Restoring American Finacial Stability Act of 2010

Floor Speech

By:
Date:
Location: Washington, DC

BREAK IN TRANSCRIPT

Mr. McCONNELL. Madam President, all across the country this week, Americans will honor the law enforcement officers who keep our towns and communities safe and pay solemn tribute to those who have lost their lives in the line of duty. National Police Week is a time to thank all those whose service preserves the rule of law, at great risk to themselves.

I wish to pay special tribute to one of those heroes today, Officer Bryan J. Durman. Officer Durman was a 27-year-old, decorated, Lexington, KY, police officer and a veteran of the U.S. Air Force. He was, tragically, the first Lexington police officer to die in the line of duty in over 20 years.
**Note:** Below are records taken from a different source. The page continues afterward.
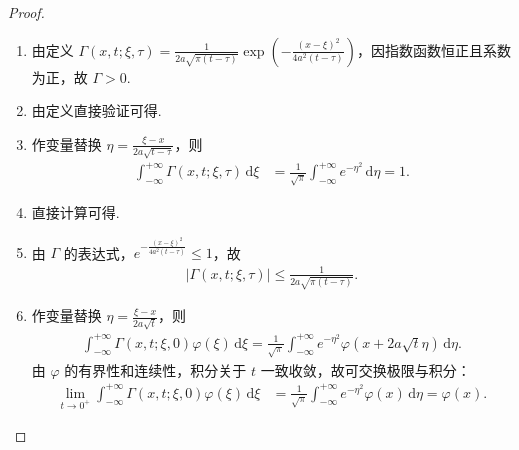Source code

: \documentclass[../../main.tex]{subfiles}%
\begin{document}
\begin{proof}
\begin{enumerate}[(1)]
\item 由定义 $\varGamma(x,t;\xi,\tau)=\frac{1}{2a\sqrt{\pi(t-\tau)}}\exp\left(-\frac{(x-\xi)^2}{4a^2(t-\tau)}\right)$，因指数函数恒正且系数为正，故 $\varGamma>0$.

\item 由定义直接验证可得.

\item 作变量替换 $\eta=\frac{\xi-x}{2a\sqrt{t-\tau}}$，则
\begin{align*}
\int_{-\infty}^{+\infty}\varGamma(x,t;\xi,\tau)\,\mathrm{d}\xi
&=\frac{1}{\sqrt{\pi}}\int_{-\infty}^{+\infty}e^{-\eta^2}\,\mathrm{d}\eta=1.
\end{align*}

\item 直接计算可得.

\item 由 $\varGamma$ 的表达式，$e^{-\frac{(x-\xi)^2}{4a^2(t-\tau)}}\leqslant 1$，故
\begin{align*}
|\varGamma(x,t;\xi,\tau)|\leqslant \frac{1}{2a\sqrt{\pi(t-\tau)}}.
\end{align*}

\item 作变量替换 $\eta=\frac{\xi-x}{2a\sqrt{t}}$，则
\begin{align*}
\int_{-\infty}^{+\infty}\varGamma(x,t;\xi,0)\varphi(\xi)\,\mathrm{d}\xi
=\frac{1}{\sqrt{\pi}}\int_{-\infty}^{+\infty}e^{-\eta^2}\varphi(x+2a\sqrt{t}\eta)\,\mathrm{d}\eta.
\end{align*}
由 $\varphi$ 的有界性和连续性，积分关于 $t$ 一致收敛，故可交换极限与积分：
\begin{align*}
\lim_{t\to 0^+}\int_{-\infty}^{+\infty}\varGamma(x,t;\xi,0)\varphi(\xi)\,\mathrm{d}\xi
&=\frac{1}{\sqrt{\pi}}\int_{-\infty}^{+\infty}e^{-\eta^2}\varphi(x)\,\mathrm{d}\eta
=\varphi(x).
\end{align*}
\end{enumerate}
\end{proof}
\end{document}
This past April 29, he was responding to a noise complaint when he was struck by a car and killed. He leaves behind his wife Brandy and their 4-year-old son Brayden.

Bryan Durman went to Paul Laurence Dunbar High School in Lexington, where he was on the wrestling team. After graduation in 2001, he enlisted with the Air Force. He rose to the rank of staff sergeant and served in both Operation Enduring Freedom and Operation Iraqi Freedom. More important, it was while serving in the Air Force that Bryan met Brandy, his wife.

Bryan's mother, Margaret Durman, says that from the time her son was a small boy, she knew he would grow up to be a peacemaker. After leaving Air Force service in July 2007, Bryan returned to Lexington to keep the peace here at home and was accepted into the Lexington police academy.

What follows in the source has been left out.